ESM's Chief Klaus Regling told a Greek newspaper that Greece could be a success story just like Portugal, Spain, Ireland and Cyprus - the other euro zone countries which needed bailouts after the global financial crisis - as long as it continues to work on restoring its partners' trust.

Regling described the end of the bailout as great news. "The Greek people should celebrate," he told Sunday's Ethnos newspaper. "Tomorrow, I will celebrate it with a good glass of ouzo."

Prime Minister Alexis Tsipras is expected to address the nation on Tuesday on the milestone exit, which will enable Greece to regain sovereignty and set its own economic policies.

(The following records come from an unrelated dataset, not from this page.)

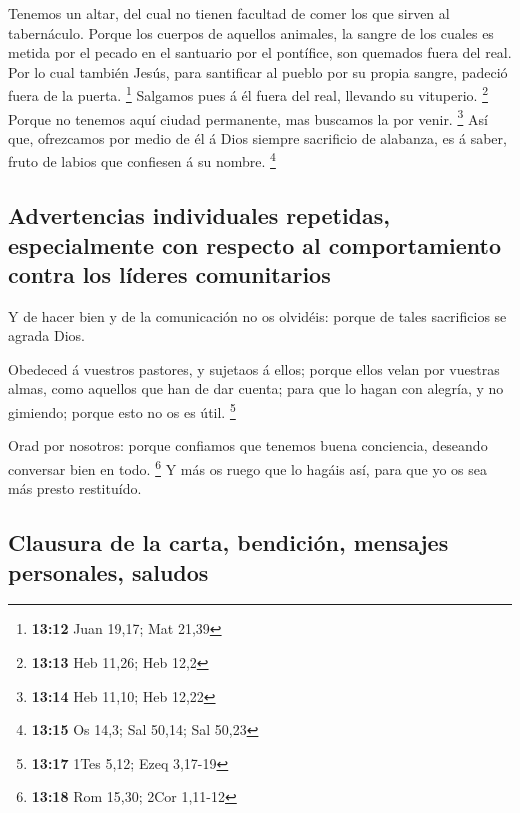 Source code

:  Tenemos un altar, del cual no tienen facultad de comer los
que sirven al tabernáculo.  Porque los cuerpos de aquellos
animales, la sangre de los cuales es metida por el pecado en el
santuario por el pontífice, son quemados fuera del real. 
Por lo cual también Jesús, para santificar al pueblo por su propia
sangre, padeció fuera de la puerta. \footnote{\textbf{13:12} Juan 19,17;
  Mat 21,39}  Salgamos pues á él fuera del real, llevando
su vituperio. \footnote{\textbf{13:13} Heb 11,26; Heb 12,2}
 Porque no tenemos aquí ciudad permanente, mas buscamos la
por venir. \footnote{\textbf{13:14} Heb 11,10; Heb 12,22} 
Así que, ofrezcamos por medio de él á Dios siempre sacrificio de
alabanza, es á saber, fruto de labios que confiesen á su nombre.
\footnote{\textbf{13:15} Os 14,3; Sal 50,14; Sal 50,23}

\hypertarget{advertencias-individuales-repetidas-especialmente-con-respecto-al-comportamiento-contra-los-luxedderes-comunitarios}{%
\subsection{Advertencias individuales repetidas, especialmente con
respecto al comportamiento contra los líderes
comunitarios}\label{advertencias-individuales-repetidas-especialmente-con-respecto-al-comportamiento-contra-los-luxedderes-comunitarios}}

 Y de hacer bien y de la comunicación no os olvidéis:
porque de tales sacrificios se agrada Dios.

 Obedeced á vuestros pastores, y sujetaos á ellos; porque
ellos velan por vuestras almas, como aquellos que han de dar cuenta;
para que lo hagan con alegría, y no gimiendo; porque esto no os es útil.
\footnote{\textbf{13:17} 1Tes 5,12; Ezeq 3,17-19}

 Orad por nosotros: porque confiamos que tenemos buena
conciencia, deseando conversar bien en todo. \footnote{\textbf{13:18}
  Rom 15,30; 2Cor 1,11-12}  Y más os ruego que lo hagáis
así, para que yo os sea más presto restituído.

\hypertarget{clausura-de-la-carta-bendiciuxf3n-mensajes-personales-saludos}{%
\subsection{Clausura de la carta, bendición, mensajes personales,
saludos}\label{clausura-de-la-carta-bendiciuxf3n-mensajes-personales-saludos}}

Greek media reported he would symbolically make the speech on Ithaca, the island where Odysseus returned home from the Trojan war after a 10-year voyage recounted by Greek classical poet Homer.

But with unemployment just under 20 percent, the mood on the streets of Athens was far from festive.

"I made much more money in my thirties than now," said waiter Costas Papaconstantinou, 54, at a cafe in the city center. "Were it not for tourism, we would be finished."

"There is no bailout exit, we will be under a bailout until 2060, until we pay off these loans," he said.

Shut out of bond markets after a fiscal crisis, Greece officially asked for a bailout in April 2010 with the IMF and its euro zone partners. They granted 110 billion euros in loans to avert a financial meltdown. Two more aid packages followed.

Post–bailout, Greece has committed to demanding primary budget surpluses - excluding debt servicing outlays - of 3.5 percent of the country's annual economic output until 2022, and 2.2 percent until 2060. The wounds of the debt crisis are still healing.

"Greece is finally exiting, albeit formally, a long bailout period that left behind 924,000 jobless, shut down 250,000 businesses and left most Greeks owing an internal debt of 227 billion euros to the taxman, pension funds and to banks," said Vassilis Korkidis, head of the Piraeus Chamber of Commerce.

He said it was more a day of reckoning and not of celebrating as the bailouts may be leaving but austerity measures and taxes continue to squeeze Greeks.